Tuesday, October 30, 2012

Control Top

And what am I thinking?  Well, it's tough chasin a toddler grown-ass monkey 'round.  I also have a new job, which I love.  But mostly?  Most insightful thought that sums it all up?

I have not lost my baby weight.  Surprised? And I honestly think I'm the fattest mom in St. Anthony.  Seriously, these bitches must have sold their souls.  I'm not complaining too much because albeight thin, they don't have MY Monner, who's the best Monner in the land.

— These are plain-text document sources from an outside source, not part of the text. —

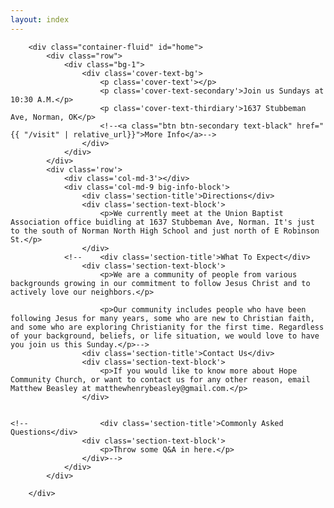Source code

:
 ```yaml
---
layout: index
---
```

		<div class="container-fluid" id="home">
			<div class="row">
				<div class="bg-1">
					<div class='cover-text-bg'>
						<p class='cover-text'></p>
						<p class='cover-text-secondary'>Join us Sundays at 10:30 A.M.</p>
						<p class='cover-text-thirdiary'>1637 Stubbeman Ave, Norman, OK</p>
						<!--<a class="btn btn-secondary text-black" href="{{ "/visit" | relative_url}}">More Info</a>-->
					</div>
				</div>
			</div>
			<div class='row'>
				<div class='col-md-3'></div>
				<div class='col-md-9 big-info-block'>
					<div class='section-title'>Directions</div>
					<div class='section-text-block'>
						<p>We currently meet at the Union Baptist Association office buidling at 1637 Stubbeman Ave, Norman. It's just to the south of Norman North High School and just north of E Robinson St.</p>
					</div>
				<!--	<div class='section-title'>What To Expect</div>
					<div class='section-text-block'>
						<p>We are a community of people from various backgrounds growing in our commitment to follow Jesus Christ and to actively love our neighbors.</p>

						<p>Our community includes people who have been following Jesus for many years, some who are new to Christian faith, and some who are exploring Christianity for the first time. Regardless of your background, beliefs, or life situation, we would love to have you join us this Sunday.</p>-->
					<div class='section-title'>Contact Us</div>
					<div class='section-text-block'>
						<p>If you would like to know more about Hope Community Church, or want to contact us for any other reason, email Matthew Beasley at matthewhenrybeasley@gmail.com.</p>
					</div>


	<!--				<div class='section-title'>Commonly Asked Questions</div>
					<div class='section-text-block'>
						<p>Throw some Q&A in here.</p>
					</div>-->
				</div>
			</div>

		</div>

And I'm also confident that THEIR lame, over-coddled offspring son or daughter doesn't use the term "DING DANG!!" to define anything she may be pissed off at at the time.  Example:  Ding Dang thighs!




 
But really, my life these last months has been filled with joy-filled, handling poopocolypses meaningful activities and awe-inspiring realizations.  Here's one:

5 Years ago I used to rummage through my bins of nylons and tights begging to find ONE pair, just ONE pair that was run free and NOT control top.  Today?  I rummage through my bins of nylons and tights begging to find just ONE pair, Just. One. Pair. of CT.  No, not the CT you're thinking. ControlTop.

Nuff said.


 
Who is this model anyhow? AS IF, she needs CT, peeshaw.